Personal information
- Nationality: Polish
- Born: 5 June 1997 (age 29) Albi, France
- Height: 185 cm (73 in)
- Weight: 74 kg (163 lb)
- Spike: 315 cm (124 in)
- Block: 300 cm (118 in)

Volleyball information
- Position: Outside Hitter
- Number: 10 (club)

Career
| Years | Teams |
| 0000 | Albi-USSP (youth) |
| 2014–2017 | JKS SMS Jastrzębie (youth) |
| 2014–2017 | SMS PZPS Szczyrk (youth) |
| 2017–2020 | BKS Bielsko-Biała |
| 2020–2022 | Legionovia Legionowo |
| 2022–2023 | Chieri 76 |
| 2023–2024 | Volley Bergamo 1991 |
| 2024–2025 | Beşiktaş JK |
| 2025– | Gunma Green Wings |

National team
| 2015 | Poland B |
| 2018– | Poland |

Medal record
Volleyball
| Bronze medal – third place | 2023 Arlington | Team |
| Bronze medal – third place | 2024 Bangkok | Team |

= Olivia Różański =

Polish volleyball player (born 1997)

Olivia Różański (born ) is a French-born Polish professional indoor volleyball player who plays as an Outside Hitter. She has won bronze medal at the 2023 FIVB Volleyball Women's Nations League with the Poland women's national volleyball team and she is the daughter of the former volleyball player Jarosława Różańska.

==Career==
===Club===
====Youth====
She started her career at hometown club Albi-USSP.

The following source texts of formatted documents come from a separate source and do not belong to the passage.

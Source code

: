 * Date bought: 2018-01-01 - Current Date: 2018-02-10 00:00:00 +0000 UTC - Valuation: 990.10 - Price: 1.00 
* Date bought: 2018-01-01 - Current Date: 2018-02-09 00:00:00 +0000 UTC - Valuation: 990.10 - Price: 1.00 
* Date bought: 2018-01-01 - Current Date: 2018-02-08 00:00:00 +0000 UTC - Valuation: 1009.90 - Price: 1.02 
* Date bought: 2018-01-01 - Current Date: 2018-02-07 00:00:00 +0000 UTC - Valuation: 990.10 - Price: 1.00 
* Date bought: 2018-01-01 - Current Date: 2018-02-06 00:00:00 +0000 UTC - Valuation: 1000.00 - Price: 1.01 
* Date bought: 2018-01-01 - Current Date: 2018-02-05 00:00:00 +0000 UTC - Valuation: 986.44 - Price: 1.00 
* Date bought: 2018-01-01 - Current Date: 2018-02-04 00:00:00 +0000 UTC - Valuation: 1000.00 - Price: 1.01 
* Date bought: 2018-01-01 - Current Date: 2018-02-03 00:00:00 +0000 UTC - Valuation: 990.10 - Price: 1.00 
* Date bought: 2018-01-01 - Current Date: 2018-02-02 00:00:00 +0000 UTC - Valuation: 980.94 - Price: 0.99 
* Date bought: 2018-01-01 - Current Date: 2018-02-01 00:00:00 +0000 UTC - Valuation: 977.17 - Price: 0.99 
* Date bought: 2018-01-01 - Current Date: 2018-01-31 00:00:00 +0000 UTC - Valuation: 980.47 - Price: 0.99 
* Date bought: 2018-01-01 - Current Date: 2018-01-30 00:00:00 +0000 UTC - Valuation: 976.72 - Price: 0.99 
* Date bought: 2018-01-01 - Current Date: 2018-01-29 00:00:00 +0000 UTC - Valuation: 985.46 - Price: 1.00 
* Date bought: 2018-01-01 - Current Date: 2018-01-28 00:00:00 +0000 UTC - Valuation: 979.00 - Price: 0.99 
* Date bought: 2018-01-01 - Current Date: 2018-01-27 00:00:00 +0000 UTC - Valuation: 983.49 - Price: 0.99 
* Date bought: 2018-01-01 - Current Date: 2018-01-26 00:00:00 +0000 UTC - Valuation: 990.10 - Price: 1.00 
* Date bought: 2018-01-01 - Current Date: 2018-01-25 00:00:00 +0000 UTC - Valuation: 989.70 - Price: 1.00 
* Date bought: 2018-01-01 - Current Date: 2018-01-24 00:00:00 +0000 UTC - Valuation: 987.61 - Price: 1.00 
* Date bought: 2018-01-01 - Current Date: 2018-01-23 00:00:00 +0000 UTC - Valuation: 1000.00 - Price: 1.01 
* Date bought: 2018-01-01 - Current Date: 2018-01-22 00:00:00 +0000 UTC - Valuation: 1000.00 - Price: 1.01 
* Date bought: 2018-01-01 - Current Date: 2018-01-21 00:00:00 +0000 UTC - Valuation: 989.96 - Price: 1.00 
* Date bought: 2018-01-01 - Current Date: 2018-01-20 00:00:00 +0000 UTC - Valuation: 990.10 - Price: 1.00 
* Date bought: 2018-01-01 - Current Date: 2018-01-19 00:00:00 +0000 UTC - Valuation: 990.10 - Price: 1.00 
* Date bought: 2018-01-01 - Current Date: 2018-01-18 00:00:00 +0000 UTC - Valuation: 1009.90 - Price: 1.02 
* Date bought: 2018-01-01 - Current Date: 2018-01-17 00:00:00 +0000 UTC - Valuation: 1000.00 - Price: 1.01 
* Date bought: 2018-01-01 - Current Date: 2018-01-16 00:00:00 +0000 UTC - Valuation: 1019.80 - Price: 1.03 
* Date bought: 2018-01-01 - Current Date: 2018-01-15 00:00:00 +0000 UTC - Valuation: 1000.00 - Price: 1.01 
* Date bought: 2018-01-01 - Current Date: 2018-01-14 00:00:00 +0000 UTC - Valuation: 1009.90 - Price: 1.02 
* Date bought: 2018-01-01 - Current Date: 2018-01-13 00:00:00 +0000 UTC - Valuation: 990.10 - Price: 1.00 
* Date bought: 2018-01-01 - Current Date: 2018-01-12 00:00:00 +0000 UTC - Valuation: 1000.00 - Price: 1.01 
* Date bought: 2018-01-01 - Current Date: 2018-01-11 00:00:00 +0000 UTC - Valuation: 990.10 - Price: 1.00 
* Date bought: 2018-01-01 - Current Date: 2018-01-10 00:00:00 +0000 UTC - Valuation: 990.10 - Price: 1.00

After moving to Poland from France aged 17, she played for JKS SMS Jastrzębie, whilst simultaneously attending and representing SMS PZPS Szczyrk sports academy.

====Professional====
She began her professional career at BKS Bielsko-Biała before spending two seasons (2020-2021 and 2021–2022) at Legionovia Legionowo.

For the 2022-2023 she signed for Serie A1 team Chieri 76.

===International===
She made her debut for Poland's B team in 2015, who represented the country in 2015 Women's European Volleyball League.

She participated in the 2018 FIVB Volleyball Women's Nations League.